The young Michigan rock band Greta Van Fleet has been making a splash in the music world over the last few years after extensive festival appearances across the nation and around the world. But the band is on the verge of becoming a household name bolstered by their new album “Anthem Of The Peaceful Army” and an upcoming guest appearance on the Saturday Night Live show.

The band formed in Frankenmuth Michigan in 2012 and has quickly made a name for themselves based mainly on their live performances. Vocalist Josh Kizka has been compared in style to legendary Led Zeppelin lead vocalist, Robert Plant. Even Plant, himself has expressed admiration for the band. His brothers, Jake and Sam, play guitar and bass, respectively. The band also features drummer Danny Wagner, who is a multi-instrumentalist wizard. The group may actually sound more like a classic rock blues band along the lines of Janis Joplin and Big Brother and The Holding Company. All comparisons aside it is great to see such a young group keep the hard blues rock tradition alive.

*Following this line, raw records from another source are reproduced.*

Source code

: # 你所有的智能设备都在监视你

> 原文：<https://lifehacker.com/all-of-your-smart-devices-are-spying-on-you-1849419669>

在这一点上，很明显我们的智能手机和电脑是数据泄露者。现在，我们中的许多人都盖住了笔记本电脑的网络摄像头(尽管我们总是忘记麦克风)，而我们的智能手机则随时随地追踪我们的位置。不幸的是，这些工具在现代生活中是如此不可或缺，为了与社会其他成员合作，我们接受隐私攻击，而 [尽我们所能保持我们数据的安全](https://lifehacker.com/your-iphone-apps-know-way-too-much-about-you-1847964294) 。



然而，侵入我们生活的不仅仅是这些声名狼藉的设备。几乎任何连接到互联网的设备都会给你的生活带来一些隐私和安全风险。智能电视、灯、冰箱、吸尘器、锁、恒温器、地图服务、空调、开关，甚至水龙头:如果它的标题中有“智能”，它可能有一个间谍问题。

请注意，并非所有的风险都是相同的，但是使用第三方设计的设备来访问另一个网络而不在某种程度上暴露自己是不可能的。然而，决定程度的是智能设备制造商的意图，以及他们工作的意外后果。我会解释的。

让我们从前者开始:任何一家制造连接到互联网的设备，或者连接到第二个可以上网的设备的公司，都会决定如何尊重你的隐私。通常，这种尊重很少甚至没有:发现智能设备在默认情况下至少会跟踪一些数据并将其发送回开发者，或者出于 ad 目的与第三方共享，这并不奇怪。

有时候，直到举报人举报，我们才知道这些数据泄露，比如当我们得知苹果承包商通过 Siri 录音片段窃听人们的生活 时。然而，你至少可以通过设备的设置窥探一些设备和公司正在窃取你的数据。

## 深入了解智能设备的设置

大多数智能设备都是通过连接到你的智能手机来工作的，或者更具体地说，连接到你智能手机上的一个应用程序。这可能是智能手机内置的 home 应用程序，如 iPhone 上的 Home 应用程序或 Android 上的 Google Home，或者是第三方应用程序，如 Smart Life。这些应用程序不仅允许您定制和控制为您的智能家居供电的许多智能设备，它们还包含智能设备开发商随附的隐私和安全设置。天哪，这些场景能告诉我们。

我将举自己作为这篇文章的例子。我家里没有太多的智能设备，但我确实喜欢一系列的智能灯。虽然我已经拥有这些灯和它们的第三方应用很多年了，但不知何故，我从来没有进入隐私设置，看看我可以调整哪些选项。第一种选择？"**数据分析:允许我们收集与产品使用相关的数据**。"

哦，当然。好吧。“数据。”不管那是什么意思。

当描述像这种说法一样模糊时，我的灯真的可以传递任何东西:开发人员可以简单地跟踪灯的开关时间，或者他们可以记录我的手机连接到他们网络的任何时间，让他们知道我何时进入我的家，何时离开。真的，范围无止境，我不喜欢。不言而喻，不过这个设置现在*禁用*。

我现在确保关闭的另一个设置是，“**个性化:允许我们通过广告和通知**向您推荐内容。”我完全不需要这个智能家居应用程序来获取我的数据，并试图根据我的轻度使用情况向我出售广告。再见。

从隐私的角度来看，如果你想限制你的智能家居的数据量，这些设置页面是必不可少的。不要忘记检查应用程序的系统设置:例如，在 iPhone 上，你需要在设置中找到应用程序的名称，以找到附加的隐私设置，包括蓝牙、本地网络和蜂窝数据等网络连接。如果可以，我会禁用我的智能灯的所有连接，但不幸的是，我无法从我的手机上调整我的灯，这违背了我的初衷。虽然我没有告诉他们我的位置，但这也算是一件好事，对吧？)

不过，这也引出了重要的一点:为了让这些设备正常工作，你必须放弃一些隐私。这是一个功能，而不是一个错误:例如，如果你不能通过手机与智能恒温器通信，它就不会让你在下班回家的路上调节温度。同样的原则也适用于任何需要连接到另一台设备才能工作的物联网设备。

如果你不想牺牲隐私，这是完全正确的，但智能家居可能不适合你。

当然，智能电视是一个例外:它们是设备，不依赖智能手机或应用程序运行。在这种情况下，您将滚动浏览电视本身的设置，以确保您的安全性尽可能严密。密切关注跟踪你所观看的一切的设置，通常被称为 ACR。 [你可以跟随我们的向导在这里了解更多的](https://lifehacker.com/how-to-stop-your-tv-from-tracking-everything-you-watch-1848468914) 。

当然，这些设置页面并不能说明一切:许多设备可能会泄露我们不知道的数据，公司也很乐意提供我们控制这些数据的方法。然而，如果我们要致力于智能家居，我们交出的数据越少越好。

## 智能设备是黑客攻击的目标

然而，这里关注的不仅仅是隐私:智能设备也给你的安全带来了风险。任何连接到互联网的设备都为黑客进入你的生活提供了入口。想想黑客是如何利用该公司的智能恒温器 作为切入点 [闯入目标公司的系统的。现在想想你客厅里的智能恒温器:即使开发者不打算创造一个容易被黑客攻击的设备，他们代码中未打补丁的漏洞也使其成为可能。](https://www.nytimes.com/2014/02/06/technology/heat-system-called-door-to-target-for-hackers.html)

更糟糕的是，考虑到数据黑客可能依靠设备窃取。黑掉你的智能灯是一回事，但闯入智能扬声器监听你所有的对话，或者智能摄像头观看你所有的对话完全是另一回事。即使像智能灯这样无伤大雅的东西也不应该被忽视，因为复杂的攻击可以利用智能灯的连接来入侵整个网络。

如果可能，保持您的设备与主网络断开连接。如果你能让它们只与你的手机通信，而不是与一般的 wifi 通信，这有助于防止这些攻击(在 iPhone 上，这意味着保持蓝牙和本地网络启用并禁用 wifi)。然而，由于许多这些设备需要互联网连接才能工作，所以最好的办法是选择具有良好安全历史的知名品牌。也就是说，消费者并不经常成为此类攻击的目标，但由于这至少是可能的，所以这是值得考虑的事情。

Wagner sat down with us for an interview after one of their recent festival performances to share a little of the band's roots.

Greta Van Fleet

GW: Where is the band from

Wagner: We grew up in Frankenmuth. It's about an hour North and West of Detroit. But its quieter than Detroit it's your classic sleepy mid-western city with curfews. It’s a nice supportive, tight-knit community of about 5000 people.

GW: I understand the band grew up listening to vinyl records unusual for your generation.

Wagner: Yes, my parents had Vinyl, but their parents had mountains and mountains of vinyl sitting around. It was a vinyl playground.

GW: So, who were your early influences, probably a lot of Detroit music?

Greta Van Fleet

Wagner: Yeah, of course, the local radio stations would play a lot of Detroit music. Our earliest influences were bands like Grand Funk Railroad, Bob Seger, and Stevie Wonder from Michigan. The other guys grew up listening to Taj Mahal, and a lot of folk like Crosby Stills Nash and Young. All of it was good stuff and then, of course, The Beatles. We all loved the Beatles from an early age.

GW: There is a lot of traditional Blues sounds in your music.

Wagner: Yeah, we grew up listening to Howlin Wolf, and we would have CDs of Robert Johnson in the car. The other guy's dad is a Blues man in his own right. He is a BAD harp player.

GW: You took the name Greta Van Fleet from a local 87-year-old musician who played saxophone and piano in a "dance band" with her three brothers during the late 50s.

Wagner:  Yes, she is a matriarch of Frankenmuth, an instrumentalist. They actually wrote a song about her some time ago, but I don’t really remember who did it.

Greta Van Fleet

GW: So you were sort of like Ringo coming into the Beatles as the strange man out as the rest of your band are real brothers.

Wagner: Yeah it was a lot like Ringo and The Beatles I replaced the drummer, and they said your better you play drums. They tell you that your better but in your own mind you aren’t really sure.

GW: I have heard that you are actually a multi-instrumentalist especially on the albums.

Wagner: Yes I can play Flute, Recorders, Mandolin and in the song Flower Power I play guitar on the record.

GW: So, who does the songwriting?

Wagner: It is split evenly %25 percent between the 4 of us. It is all one unit working together. Josh usually writes the lyrics because he is quickest at it, but we all contribute to the music.

Greta Van Fleet | Boulder, Colorado

GW: You are often compared musically to Led Zeppelin but I actually here more of a band like Janis Joplin and Big Brother and The Holding Company in your music.

Wagner: Well we listened to a lot of Big Brother, but I wish I had time to list all the old blues-rock bands we used to listen to. Everyone has their own perception of the Blues and their own execution of the Blues, and we definitely have huge Blues influences. We are Elvis fans too he had his own version of the Blues.

GW: You have been playing a lot of shows lately. Do ever find it hard to live in the moment?. Paul McCartney likes to stop in the middle of his live performances and says “Give me a moment to take it all in.”  Then he looks around at the audience and comments on the signs and sights he sees.

Wagner: He is one of my favorite artists. I am glad you told me that. It’s a whirlpool just constantly moving just constant momentum now. Every tour we go on seems like it is stepping up in every way. It is very surreal sometimes. I will keep that in mind in the future.